What the exercise asks: Transcribe exactly the lines from the one containing "WPF application using" through the end of the entries, including both the first and the last, and nothing else.
━━━━━━
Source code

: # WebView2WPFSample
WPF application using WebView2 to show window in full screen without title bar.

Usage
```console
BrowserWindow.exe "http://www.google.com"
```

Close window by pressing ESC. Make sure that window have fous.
━━━━━━
Output for this exercise:
WPF application using WebView2 to show window in full screen without title bar.

Usage
```console
BrowserWindow.exe "http://www.google.com"
```

Close window by pressing ESC. Make sure that window have fous.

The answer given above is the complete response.